_Task brief_
Say how many lines of the data below have the word "Google" in them. Add nothing else.

● ● ● ● ● ● ●

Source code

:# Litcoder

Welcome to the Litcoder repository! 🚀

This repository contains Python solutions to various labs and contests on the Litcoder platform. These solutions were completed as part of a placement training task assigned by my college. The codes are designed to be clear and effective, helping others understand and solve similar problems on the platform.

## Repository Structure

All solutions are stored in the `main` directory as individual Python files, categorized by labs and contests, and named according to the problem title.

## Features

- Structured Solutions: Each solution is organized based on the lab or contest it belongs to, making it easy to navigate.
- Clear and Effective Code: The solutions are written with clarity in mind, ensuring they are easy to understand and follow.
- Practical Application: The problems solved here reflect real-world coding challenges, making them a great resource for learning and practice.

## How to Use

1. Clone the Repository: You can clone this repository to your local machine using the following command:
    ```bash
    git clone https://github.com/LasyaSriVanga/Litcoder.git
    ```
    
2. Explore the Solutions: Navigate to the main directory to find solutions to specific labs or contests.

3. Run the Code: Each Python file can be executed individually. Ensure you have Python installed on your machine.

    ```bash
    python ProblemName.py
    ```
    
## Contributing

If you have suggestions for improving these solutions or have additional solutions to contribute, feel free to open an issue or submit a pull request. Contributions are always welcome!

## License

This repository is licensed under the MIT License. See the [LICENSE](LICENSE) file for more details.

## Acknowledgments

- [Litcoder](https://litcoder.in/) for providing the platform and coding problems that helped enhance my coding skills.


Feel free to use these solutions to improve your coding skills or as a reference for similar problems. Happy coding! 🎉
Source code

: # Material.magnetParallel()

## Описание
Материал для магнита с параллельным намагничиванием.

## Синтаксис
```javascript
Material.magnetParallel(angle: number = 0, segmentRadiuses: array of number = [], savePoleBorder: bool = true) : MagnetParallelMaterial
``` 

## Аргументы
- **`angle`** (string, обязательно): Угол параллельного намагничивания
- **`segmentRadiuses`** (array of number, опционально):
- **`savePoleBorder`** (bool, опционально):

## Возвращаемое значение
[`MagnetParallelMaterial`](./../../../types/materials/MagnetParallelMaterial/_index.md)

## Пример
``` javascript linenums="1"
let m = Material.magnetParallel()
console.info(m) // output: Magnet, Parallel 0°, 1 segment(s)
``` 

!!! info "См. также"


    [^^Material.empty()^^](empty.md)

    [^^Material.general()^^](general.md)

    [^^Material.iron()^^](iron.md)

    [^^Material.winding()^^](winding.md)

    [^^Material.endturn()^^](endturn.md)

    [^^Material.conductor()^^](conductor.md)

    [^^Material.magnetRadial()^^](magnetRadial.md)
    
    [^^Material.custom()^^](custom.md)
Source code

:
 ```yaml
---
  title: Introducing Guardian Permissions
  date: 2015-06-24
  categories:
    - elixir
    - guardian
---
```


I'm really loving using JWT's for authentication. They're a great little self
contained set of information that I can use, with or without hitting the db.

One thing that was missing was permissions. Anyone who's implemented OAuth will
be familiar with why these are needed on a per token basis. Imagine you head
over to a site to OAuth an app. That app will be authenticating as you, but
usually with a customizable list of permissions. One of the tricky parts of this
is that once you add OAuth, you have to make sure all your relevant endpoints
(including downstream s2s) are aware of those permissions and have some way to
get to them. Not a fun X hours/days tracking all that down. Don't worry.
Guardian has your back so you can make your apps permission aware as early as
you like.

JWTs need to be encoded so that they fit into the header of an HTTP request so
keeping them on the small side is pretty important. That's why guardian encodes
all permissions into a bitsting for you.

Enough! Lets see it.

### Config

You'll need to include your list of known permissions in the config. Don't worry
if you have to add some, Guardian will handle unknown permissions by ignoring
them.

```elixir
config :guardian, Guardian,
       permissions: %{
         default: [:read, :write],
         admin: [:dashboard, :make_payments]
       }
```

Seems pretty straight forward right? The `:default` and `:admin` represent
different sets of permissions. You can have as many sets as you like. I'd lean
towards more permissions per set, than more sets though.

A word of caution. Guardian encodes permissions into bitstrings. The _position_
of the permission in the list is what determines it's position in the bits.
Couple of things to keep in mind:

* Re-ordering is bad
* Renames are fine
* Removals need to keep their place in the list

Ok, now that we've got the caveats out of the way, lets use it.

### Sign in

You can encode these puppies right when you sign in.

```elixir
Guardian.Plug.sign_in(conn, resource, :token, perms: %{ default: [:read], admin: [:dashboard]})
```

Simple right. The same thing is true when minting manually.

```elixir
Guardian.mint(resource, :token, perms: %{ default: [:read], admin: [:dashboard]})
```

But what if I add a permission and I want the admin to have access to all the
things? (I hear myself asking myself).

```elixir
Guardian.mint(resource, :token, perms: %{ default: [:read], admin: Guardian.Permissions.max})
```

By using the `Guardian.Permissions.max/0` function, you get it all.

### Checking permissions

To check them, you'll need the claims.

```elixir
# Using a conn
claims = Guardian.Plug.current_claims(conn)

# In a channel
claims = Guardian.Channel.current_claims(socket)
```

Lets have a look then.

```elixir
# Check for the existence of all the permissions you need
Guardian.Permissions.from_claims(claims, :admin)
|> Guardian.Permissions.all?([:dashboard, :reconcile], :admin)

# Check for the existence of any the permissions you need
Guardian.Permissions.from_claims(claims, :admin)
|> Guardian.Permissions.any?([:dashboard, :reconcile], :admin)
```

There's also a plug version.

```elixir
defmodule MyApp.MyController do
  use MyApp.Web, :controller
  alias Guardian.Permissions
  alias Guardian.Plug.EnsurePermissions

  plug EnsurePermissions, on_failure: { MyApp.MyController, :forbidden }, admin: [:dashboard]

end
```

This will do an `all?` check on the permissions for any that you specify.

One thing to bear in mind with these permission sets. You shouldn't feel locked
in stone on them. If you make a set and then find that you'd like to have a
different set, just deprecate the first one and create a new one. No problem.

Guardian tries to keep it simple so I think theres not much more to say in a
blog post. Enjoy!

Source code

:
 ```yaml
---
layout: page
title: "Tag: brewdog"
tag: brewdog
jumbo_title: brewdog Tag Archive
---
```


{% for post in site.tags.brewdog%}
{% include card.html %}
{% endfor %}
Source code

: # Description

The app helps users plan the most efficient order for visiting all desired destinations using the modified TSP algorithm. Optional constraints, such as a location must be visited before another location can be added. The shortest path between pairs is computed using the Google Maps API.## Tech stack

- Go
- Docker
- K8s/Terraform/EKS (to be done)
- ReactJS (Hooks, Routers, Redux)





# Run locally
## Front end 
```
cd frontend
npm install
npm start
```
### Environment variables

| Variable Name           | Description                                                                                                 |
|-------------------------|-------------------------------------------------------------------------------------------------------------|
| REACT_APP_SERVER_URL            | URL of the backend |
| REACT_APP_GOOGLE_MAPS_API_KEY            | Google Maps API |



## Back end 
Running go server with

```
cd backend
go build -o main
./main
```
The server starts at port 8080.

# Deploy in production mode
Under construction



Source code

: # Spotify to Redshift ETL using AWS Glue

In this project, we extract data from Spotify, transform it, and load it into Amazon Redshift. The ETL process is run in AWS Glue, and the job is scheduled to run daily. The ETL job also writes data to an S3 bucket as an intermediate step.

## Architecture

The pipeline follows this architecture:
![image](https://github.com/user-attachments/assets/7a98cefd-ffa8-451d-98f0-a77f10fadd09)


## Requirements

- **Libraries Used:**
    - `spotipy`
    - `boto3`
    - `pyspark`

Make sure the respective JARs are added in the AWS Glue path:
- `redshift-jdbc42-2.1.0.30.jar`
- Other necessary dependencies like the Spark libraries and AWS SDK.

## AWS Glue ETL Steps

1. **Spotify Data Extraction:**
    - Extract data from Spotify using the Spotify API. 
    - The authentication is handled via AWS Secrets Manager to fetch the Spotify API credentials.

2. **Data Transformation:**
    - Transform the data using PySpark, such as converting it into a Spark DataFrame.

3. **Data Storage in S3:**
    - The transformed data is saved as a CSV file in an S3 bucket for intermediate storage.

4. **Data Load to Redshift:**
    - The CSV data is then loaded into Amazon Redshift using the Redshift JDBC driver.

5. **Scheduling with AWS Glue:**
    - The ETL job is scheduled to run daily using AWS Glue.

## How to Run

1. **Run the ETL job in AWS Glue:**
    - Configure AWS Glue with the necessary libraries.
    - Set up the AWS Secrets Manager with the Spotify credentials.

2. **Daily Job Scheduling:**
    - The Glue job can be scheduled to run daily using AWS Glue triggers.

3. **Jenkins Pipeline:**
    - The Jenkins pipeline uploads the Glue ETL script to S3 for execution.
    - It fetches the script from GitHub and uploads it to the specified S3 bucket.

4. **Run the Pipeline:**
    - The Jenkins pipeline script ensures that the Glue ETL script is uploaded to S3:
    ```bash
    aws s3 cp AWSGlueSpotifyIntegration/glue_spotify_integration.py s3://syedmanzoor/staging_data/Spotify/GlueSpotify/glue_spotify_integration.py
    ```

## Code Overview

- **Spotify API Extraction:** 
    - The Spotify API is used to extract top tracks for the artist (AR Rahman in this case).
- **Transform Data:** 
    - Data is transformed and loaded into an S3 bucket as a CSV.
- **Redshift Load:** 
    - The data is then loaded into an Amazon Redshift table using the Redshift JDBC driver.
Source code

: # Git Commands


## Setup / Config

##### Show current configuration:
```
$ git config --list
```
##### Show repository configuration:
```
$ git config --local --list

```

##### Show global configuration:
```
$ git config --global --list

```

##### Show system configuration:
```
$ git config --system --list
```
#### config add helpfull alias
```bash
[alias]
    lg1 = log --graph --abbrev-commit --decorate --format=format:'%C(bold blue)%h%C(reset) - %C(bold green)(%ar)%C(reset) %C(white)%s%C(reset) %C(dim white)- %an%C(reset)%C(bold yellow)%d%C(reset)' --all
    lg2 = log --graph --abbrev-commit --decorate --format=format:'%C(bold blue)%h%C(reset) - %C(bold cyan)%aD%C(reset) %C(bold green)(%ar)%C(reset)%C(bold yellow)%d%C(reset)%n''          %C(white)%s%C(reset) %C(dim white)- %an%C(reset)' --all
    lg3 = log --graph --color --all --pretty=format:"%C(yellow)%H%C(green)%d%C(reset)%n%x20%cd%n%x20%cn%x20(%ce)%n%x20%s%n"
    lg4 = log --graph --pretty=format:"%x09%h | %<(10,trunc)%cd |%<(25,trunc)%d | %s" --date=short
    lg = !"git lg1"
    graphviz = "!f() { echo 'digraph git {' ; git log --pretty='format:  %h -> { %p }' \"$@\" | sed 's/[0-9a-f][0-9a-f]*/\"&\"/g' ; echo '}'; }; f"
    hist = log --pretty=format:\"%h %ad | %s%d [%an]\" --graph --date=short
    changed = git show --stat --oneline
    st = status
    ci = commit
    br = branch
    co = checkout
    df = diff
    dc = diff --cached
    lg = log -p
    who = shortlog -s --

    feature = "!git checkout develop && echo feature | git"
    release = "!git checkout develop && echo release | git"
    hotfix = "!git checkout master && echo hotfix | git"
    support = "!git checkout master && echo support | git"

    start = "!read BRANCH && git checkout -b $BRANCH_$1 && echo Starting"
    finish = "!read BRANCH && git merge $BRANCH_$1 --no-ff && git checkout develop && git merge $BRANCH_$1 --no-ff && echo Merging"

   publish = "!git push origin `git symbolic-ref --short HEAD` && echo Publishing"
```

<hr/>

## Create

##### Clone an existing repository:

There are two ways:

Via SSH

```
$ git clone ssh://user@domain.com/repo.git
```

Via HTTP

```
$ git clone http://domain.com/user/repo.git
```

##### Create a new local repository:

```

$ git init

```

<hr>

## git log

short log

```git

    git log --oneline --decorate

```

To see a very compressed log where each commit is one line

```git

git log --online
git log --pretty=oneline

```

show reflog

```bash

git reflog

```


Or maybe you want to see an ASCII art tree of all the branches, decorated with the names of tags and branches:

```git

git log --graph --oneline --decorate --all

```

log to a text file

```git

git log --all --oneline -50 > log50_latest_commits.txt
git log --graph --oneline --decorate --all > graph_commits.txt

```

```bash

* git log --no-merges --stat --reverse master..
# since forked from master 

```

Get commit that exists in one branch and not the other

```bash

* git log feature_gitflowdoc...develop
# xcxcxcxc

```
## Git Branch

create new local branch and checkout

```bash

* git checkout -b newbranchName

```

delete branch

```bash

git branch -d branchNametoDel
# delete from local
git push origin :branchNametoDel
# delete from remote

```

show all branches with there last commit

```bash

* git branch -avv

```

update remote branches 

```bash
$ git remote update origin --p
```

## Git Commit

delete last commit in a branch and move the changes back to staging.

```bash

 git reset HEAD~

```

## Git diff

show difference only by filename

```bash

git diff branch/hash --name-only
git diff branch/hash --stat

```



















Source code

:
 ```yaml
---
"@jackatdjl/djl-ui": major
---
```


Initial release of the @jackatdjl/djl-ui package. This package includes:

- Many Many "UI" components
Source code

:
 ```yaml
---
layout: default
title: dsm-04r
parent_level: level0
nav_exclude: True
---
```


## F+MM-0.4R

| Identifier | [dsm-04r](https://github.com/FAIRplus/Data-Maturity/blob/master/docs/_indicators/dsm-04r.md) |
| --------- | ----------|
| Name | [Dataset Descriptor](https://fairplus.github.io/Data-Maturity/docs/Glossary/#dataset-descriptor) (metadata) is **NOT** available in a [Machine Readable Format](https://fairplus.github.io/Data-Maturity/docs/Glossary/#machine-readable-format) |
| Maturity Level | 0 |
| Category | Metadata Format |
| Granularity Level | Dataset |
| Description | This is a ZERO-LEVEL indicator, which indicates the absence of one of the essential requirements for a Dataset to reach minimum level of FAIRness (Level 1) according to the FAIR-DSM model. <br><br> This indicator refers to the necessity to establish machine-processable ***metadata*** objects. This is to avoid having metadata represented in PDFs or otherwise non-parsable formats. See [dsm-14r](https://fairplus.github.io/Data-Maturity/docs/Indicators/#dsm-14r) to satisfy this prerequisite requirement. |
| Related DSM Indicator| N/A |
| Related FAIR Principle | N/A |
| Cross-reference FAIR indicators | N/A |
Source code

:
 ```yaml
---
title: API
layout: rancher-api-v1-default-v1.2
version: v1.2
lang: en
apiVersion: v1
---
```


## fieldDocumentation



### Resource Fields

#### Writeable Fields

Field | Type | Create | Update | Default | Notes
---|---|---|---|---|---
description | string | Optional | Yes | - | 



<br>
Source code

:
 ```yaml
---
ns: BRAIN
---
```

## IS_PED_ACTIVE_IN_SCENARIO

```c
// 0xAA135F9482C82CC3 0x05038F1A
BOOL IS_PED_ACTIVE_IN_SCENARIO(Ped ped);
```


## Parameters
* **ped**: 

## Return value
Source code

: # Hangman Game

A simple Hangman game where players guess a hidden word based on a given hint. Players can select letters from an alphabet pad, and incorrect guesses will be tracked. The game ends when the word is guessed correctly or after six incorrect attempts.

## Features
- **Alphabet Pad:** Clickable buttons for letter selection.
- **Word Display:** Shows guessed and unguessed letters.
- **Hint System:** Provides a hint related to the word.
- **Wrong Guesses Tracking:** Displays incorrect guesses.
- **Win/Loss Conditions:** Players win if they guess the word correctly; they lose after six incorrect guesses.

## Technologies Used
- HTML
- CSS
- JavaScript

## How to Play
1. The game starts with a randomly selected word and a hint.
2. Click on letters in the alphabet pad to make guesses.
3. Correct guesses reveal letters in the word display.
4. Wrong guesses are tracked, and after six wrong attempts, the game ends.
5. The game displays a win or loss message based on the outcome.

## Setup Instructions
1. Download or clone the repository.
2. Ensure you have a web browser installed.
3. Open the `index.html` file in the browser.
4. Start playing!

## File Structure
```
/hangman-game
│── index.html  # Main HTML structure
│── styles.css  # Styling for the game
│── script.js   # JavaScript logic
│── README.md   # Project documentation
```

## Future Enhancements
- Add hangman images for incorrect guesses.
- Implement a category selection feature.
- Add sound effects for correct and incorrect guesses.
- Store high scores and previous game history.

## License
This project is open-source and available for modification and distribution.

● ● ● ● ● ● ●

_Answer to this task_
2